WORK INSTRUCTIONS - Report every line in the listing that contains the string "commands".

= = = =

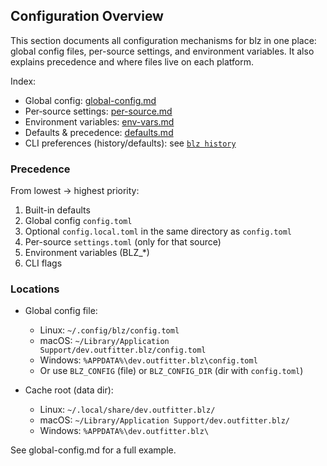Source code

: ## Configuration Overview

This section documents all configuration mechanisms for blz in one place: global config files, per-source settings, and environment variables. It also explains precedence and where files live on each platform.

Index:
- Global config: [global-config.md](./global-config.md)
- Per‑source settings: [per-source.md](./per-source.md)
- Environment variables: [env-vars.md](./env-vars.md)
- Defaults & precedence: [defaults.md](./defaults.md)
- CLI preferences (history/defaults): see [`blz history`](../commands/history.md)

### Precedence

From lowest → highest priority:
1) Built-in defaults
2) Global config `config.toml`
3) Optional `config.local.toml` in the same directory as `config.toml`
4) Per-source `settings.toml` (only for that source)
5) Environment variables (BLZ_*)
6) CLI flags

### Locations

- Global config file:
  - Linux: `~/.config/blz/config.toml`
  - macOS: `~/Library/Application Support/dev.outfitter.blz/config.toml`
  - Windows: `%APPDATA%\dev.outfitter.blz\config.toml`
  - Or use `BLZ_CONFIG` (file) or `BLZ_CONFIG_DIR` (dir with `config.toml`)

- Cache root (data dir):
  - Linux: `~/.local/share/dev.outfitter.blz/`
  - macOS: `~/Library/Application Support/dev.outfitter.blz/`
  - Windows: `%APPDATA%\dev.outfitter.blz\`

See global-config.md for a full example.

= = = =

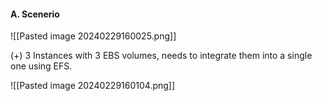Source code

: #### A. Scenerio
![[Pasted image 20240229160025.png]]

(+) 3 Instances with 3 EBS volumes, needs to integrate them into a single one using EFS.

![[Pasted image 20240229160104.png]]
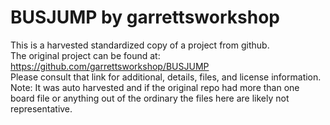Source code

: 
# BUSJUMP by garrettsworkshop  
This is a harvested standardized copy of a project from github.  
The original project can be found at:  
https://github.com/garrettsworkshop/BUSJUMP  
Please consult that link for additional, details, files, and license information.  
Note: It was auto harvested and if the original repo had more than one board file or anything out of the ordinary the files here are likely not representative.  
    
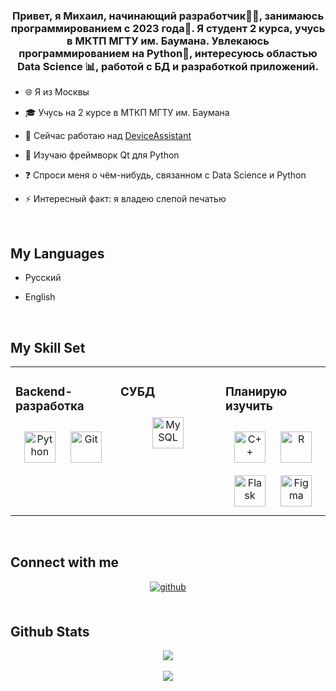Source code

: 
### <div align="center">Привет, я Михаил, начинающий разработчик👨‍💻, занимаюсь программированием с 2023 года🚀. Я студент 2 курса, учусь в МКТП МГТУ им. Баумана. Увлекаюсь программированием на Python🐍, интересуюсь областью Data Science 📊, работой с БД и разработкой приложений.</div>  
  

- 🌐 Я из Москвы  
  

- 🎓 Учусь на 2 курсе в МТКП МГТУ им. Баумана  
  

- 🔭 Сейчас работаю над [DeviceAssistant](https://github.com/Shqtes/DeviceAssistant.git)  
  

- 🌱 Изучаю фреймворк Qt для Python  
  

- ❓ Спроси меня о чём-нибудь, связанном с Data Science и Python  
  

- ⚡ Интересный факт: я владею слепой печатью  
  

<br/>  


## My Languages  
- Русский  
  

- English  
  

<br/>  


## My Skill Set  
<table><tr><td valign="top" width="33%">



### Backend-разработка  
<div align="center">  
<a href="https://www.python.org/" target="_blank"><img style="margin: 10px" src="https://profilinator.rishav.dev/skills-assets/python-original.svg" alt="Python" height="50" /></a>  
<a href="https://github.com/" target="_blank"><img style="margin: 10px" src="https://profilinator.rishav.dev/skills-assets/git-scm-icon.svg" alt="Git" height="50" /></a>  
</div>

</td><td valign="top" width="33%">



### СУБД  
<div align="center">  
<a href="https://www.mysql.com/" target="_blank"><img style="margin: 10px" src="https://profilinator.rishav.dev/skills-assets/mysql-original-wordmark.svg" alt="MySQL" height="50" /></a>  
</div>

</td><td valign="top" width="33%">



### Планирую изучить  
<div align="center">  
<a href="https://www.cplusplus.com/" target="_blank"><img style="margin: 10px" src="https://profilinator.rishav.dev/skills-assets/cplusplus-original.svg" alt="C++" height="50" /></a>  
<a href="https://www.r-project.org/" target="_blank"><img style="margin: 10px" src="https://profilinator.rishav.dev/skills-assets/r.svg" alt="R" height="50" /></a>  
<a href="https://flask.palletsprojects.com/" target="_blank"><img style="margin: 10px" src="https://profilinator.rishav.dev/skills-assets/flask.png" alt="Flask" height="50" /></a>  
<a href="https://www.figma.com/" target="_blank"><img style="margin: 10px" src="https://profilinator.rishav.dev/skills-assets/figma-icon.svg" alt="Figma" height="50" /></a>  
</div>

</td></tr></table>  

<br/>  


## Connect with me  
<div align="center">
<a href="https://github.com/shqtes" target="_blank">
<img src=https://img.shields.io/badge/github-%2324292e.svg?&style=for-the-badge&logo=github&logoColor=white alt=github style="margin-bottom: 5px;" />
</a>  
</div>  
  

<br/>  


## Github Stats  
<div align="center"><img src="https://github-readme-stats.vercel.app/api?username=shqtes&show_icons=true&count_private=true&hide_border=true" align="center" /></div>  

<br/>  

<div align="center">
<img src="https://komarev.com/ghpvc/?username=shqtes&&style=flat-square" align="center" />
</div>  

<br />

= = = =

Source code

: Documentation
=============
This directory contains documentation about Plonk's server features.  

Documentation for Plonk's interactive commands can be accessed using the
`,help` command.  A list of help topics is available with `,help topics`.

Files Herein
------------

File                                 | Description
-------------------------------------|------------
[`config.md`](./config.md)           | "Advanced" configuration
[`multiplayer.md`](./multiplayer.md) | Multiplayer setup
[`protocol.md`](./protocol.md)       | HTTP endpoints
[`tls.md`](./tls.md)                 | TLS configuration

= = = =

ANSWER FOR THE TASK -
- CLI preferences (history/defaults): see [`blz history`](../commands/history.md)
Documentation for Plonk's interactive commands can be accessed using the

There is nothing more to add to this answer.